Stored data:
=== Section Start ===

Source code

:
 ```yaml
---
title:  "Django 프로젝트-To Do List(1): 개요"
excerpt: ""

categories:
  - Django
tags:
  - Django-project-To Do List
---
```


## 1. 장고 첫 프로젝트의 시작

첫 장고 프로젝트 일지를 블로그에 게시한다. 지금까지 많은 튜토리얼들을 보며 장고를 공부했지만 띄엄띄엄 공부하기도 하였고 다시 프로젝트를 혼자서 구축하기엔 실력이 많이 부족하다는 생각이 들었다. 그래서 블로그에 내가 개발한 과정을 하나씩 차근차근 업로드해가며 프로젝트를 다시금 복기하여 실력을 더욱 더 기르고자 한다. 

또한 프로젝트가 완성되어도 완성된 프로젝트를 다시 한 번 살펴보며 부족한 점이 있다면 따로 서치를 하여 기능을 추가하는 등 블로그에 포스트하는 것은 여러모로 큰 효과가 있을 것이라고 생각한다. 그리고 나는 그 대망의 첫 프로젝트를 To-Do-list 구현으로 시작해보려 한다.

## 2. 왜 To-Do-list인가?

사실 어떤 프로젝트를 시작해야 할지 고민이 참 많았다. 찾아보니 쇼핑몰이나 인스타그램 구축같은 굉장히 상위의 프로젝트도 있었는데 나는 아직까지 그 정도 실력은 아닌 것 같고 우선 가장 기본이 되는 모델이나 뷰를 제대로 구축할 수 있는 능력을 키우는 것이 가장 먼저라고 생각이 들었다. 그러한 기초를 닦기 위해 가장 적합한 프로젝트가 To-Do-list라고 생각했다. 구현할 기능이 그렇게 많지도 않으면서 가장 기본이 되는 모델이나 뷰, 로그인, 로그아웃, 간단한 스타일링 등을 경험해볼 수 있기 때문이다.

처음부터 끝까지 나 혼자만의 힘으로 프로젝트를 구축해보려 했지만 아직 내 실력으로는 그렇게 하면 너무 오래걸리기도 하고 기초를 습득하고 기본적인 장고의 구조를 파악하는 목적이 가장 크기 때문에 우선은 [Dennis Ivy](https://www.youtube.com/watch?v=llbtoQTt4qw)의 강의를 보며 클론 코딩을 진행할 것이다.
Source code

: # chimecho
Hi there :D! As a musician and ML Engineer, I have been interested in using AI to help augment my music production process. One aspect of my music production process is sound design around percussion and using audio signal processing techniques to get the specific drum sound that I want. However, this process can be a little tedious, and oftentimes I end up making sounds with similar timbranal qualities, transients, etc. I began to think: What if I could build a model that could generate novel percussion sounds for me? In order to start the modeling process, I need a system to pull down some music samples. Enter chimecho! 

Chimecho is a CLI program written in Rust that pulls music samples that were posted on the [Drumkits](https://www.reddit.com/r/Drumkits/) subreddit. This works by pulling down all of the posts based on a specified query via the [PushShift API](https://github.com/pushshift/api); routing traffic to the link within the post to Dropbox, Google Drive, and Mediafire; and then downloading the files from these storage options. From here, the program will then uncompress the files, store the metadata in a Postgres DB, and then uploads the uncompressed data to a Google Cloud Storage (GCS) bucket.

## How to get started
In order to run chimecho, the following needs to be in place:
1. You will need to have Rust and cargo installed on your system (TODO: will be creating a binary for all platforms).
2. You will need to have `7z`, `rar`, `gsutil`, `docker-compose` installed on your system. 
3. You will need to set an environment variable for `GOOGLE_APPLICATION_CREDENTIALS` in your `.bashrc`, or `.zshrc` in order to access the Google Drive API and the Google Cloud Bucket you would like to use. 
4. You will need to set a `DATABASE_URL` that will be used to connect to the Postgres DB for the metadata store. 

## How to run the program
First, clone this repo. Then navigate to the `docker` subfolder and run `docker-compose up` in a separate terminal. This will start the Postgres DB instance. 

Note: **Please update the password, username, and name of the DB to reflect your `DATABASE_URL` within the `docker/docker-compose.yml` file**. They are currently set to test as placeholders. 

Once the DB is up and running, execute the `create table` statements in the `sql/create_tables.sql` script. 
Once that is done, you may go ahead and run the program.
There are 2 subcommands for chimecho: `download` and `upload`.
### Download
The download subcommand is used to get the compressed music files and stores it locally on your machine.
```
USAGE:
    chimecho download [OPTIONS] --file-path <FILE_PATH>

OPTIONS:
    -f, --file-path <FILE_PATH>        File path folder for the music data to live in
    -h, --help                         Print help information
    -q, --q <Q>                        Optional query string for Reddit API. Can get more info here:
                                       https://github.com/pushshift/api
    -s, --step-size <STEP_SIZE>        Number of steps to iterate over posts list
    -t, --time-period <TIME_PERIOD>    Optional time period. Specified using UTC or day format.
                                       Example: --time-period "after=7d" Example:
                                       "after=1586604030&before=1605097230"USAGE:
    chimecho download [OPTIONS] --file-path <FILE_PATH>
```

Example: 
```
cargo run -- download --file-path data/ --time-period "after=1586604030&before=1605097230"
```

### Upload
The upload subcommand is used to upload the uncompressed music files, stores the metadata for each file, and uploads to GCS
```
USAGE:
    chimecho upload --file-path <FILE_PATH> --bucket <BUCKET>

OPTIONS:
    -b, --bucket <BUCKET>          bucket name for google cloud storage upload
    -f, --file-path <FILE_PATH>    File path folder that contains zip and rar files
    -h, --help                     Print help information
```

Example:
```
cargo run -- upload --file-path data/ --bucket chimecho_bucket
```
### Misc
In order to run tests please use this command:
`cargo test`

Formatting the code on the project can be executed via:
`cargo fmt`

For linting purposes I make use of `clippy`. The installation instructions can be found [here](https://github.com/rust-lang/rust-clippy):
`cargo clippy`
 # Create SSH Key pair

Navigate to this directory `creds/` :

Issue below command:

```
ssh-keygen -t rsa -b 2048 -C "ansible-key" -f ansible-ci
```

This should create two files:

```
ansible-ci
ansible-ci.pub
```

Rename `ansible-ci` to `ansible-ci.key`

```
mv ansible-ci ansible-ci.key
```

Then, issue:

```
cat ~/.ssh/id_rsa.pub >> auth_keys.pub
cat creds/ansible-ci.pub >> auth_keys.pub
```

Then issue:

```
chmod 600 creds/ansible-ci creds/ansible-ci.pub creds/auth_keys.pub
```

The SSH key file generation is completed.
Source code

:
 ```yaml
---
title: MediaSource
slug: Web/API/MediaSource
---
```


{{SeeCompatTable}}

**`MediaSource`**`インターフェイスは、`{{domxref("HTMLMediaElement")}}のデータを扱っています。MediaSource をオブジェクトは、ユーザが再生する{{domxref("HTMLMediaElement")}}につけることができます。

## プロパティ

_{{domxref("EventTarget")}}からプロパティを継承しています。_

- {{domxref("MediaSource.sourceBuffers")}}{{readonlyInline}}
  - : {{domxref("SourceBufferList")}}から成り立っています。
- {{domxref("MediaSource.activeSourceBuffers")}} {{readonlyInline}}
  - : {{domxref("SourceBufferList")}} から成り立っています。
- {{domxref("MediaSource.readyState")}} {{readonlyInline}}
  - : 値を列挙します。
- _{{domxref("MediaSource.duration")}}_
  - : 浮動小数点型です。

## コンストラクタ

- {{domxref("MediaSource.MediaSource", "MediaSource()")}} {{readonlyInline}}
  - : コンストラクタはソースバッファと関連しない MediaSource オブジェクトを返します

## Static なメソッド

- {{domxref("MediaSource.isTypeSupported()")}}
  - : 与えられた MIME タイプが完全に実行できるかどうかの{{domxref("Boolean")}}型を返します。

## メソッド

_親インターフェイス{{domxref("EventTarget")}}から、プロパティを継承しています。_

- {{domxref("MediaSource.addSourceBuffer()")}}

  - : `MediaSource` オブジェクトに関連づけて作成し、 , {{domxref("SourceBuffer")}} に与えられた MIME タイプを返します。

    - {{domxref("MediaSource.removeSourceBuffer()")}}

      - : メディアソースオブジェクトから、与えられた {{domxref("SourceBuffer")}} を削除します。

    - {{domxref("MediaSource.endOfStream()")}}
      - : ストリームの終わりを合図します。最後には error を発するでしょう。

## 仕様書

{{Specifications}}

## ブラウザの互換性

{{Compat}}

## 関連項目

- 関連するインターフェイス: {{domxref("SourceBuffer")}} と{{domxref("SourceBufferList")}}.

=== Section End ===

**What you are asked to do**
Each line in the records above that contains the word "your" must be copied.

**Written response**
1. You will need to have Rust and cargo installed on your system (TODO: will be creating a binary for all platforms).
2. You will need to have `7z`, `rar`, `gsutil`, `docker-compose` installed on your system. 
3. You will need to set an environment variable for `GOOGLE_APPLICATION_CREDENTIALS` in your `.bashrc`, or `.zshrc` in order to access the Google Drive API and the Google Cloud Bucket you would like to use. 
Note: **Please update the password, username, and name of the DB to reflect your `DATABASE_URL` within the `docker/docker-compose.yml` file**. They are currently set to test as placeholders. 
The download subcommand is used to get the compressed music files and stores it locally on your machine.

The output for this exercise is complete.